Boy, I got to eat roast Turkey more often. Cold fusion is starting to look more do-able already!

Hoot

 

[hitechjb1]

This was my interpretation of the result right after the measurement posted:

- Each BP_FID[0:4] have direct connection to each of the L1-L3 connection points (using the Fab51 diagram, they are the mid (connection) points between between each L1-L3). It had also been confirmed by deathstar13 by direct resistance measurement between the 5 pins BP_FIP[0:4] to the 5 pins of L1-L3 connection points. They are directly connected with less than 1 ohm resistance measured.

- The 22 mV higher (384 mV vs 406 mV) on the BP_FID[0] for a forced logic 1 by the bios setting only further favors logic 1 trying to force the locked Barton 2500 from multiplier 11 to 11.5. But it was not able to change that for the locked Barton (from 11 to 11.5).
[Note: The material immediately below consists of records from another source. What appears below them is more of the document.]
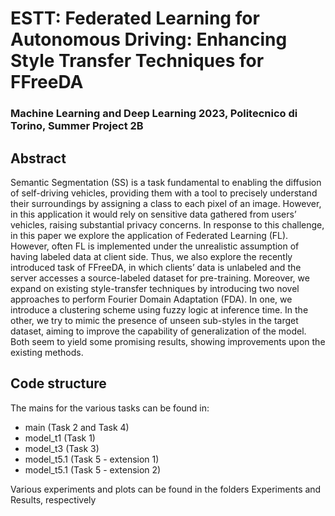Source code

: # ESTT: Federated Learning for Autonomous Driving: Enhancing Style Transfer Techniques for FFreeDA
### Machine Learning and Deep Learning 2023, Politecnico di Torino, Summer Project 2B

## Abstract
Semantic Segmentation (SS) is a task fundamental to enabling the diffusion of self-driving vehicles, providing them with a tool to precisely understand their surroundings by assigning a class to each pixel of an image. However, in this application it would rely on sensitive data gathered from users’ vehicles, raising substantial privacy concerns. In response to this challenge, in this paper we explore the application of Federated Learning (FL). However, often FL is implemented under the unrealistic assumption of having labeled data at client side. Thus, we also explore the recently introduced task of FFreeDA, in which clients’ data is unlabeled and the server accesses a source-labeled dataset for pre-training. Moreover, we expand on existing style-transfer techniques by introducing two novel approaches to perform Fourier Domain Adaptation (FDA). In one, we introduce a clustering scheme using fuzzy logic at inference time. In the other, we try to mimic the presence of unseen sub-styles in the target dataset, aiming to improve the capability of generalization of the model. Both seem to yield some promising results, showing improvements upon the existing methods.

## Code structure

The mains for the various tasks can be found in:
- main (Task 2 and Task 4)
- model_t1 (Task 1)
- model_t3 (Task 3)
- model_t5.1 (Task 5 - extension 1)
- model_t5.1 (Task 5 - extension 2)

Various experiments and plots can be found in the folders Experiments and Results, respectively
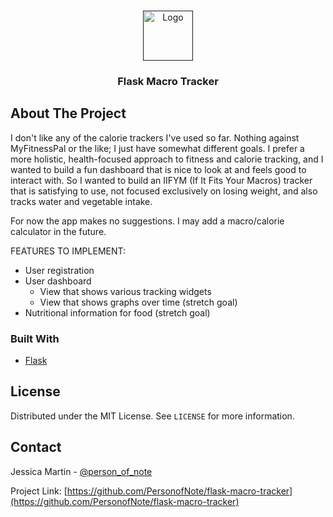 <!-- PROJECT LOGO -->
<br />
<p align="center">
  <a href="">
    <img src="" alt="Logo" width="80" height="80">
  </a>

  <h3 align="center">Flask Macro Tracker</h3>


<!-- ABOUT THE PROJECT -->
## About The Project

I don't like any of the calorie trackers I've used so far. Nothing against MyFitnessPal or the like; I just have somewhat different goals. I prefer a more holistic, health-focused approach to fitness and calorie tracking, and I wanted to build a fun dashboard that is nice to look at and feels good to interact with. So I wanted to build an IIFYM (If It Fits Your Macros) tracker that is satisfying to use, not focused exclusively on losing weight, and also tracks water and vegetable intake.

For now the app makes no suggestions. I may add a macro/calorie calculator in the future.

FEATURES TO IMPLEMENT:
* User registration
* User dashboard
    * View that shows various tracking widgets
    * View that shows graphs over time (stretch goal)
* Nutritional information for food (stretch goal)




### Built With
* [Flask](https://flask.palletsprojects.com/en/1.1.x/)




<!-- LICENSE -->
## License

Distributed under the MIT License. See `LICENSE` for more information.



<!-- CONTACT -->
## Contact

Jessica Martin - [@person_of_note](https://twitter.com/Person_of_note)

Project Link: [https://github.com/PersonofNote/flask-macro-tracker](https://github.com/PersonofNote/flask-macro-tracker)



<!-- ACKNOWLEDGEMENTS -->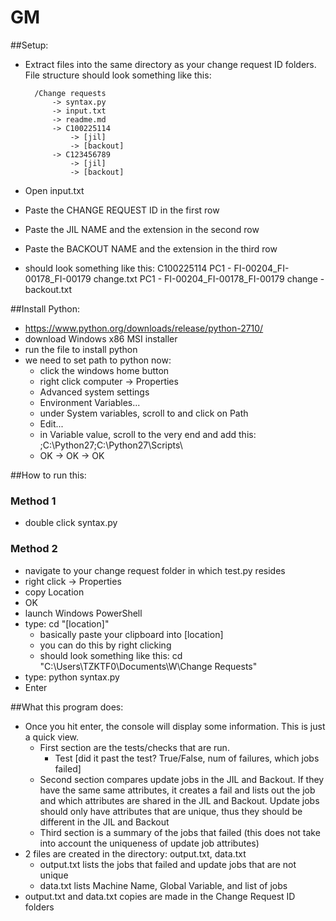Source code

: # GM
##Setup: 
- Extract files into the same directory as your change request ID folders. File structure should look something like this:

		/Change requests
			-> syntax.py
			-> input.txt
			-> readme.md
			-> C100225114
				-> [jil]
				-> [backout]
			-> C123456789
				-> [jil]
				-> [backout]

- Open input.txt
- Paste the CHANGE REQUEST ID in the first row
- Paste the JIL NAME and the extension in the second row
- Paste the BACKOUT NAME and the extension in the third row
- should look something like this:
	C100225114
	PC1 - FI-00204_FI-00178_FI-00179 change.txt
	PC1 - FI-00204_FI-00178_FI-00179 change - backout.txt

##Install Python:
- https://www.python.org/downloads/release/python-2710/
- download Windows x86 MSI installer
- run the file to install python
- we need to set path to python now:
	- click the windows home button
	- right click computer -> Properties
	- Advanced system settings 
	- Environment Variables...
	- under System variables, scroll to and click on Path
	- Edit...
	- in Variable value, scroll to the very end and add this:
		;C:\Python27\;C:\Python27\Scripts\
	- OK -> OK -> OK

##How to run this:
### Method 1
- double click syntax.py

### Method 2
- navigate to your change request folder in which test.py resides
- right click -> Properties
- copy Location
- OK
- launch Windows PowerShell
- type:
	cd "[location]"
	- basically paste your clipboard into [location]
	- you can do this by right clicking
	- should look something like this: 
		cd "C:\Users\TZKTF0\Documents\W\Change Requests"
- type:
	python syntax.py
- Enter

##What this program does:
- Once you hit enter, the console will display some information. This is just a quick view. 
	- First section are the tests/checks that are run. 
		- Test [did it past the test? True/False, num of failures, which jobs failed]
	- Second section compares update jobs in the JIL and Backout. If they have the same same attributes, it creates a fail and lists out the job and which attributes are shared in the JIL and Backout. Update jobs should only have attributes that are unique, thus they should be different in the JIL and Backout
	- Third section is a summary of the jobs that failed (this does not take into account the uniqueness of update job attributes)
- 2 files are created in the directory: output.txt, data.txt
	- output.txt lists the jobs that failed and update jobs that are not unique
	- data.txt lists Machine Name, Global Variable, and list of jobs
- output.txt and data.txt copies are made in the Change Request ID folders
So I came to conclude that the BP_FIP[0:4] and the L1-L3 bridge network, pull-up and pull-down are still there (based on other measurements by the others, detailed in the thread). BUT such logic 0 or logic 1 signal/voltage were not able to alter the real, actual multiplier inside the chip (with "possible" explanations, see thread). This was my conclusion then, ..., of course, I might have overlooked or made wrong inferences, ...

...
Unlocked Barton 2600 L3 bridge 0 cut
Multiplier BP_FID0 BP_FID1 BP_FID2 BP_FID3 BP_FID4 Result Mult
Auto------0.005V---0.005V---0.005V---0.005V---0.337V 11.5
x11-------0.005V---0.005V---0.005V---0.005V---0.009V 11
x11.5-----0.384V---0.005V---0.005V---0.005V---0.009V 11.5

Locked Barton 2500 L3 bridge 0 cut
Multiplier BP_FID0 BP_FID1 BP_FID2 BP_FID3 BP_FID4 Result Mult
Auto------0.004V---0.004V---0.004V---0.004V---0.323V 11
x11-------0.004V---0.004V---0.004V---0.004V---0.007V 11
x11.5-----0.406V---0.004V---0.004V---0.004V---0.007V 11
...

Nice work.

Just want to confirm:

What it shows is that, for the locked Barton, the bios multiplier setting change is able to alter the BP_FID[0] = L3_FID[0] voltage. That voltage, if for the old unlocked CPU, would be able to program the multiplier as 11.5. But for this new locked CPU, it does not alter the actual CPU multiplier.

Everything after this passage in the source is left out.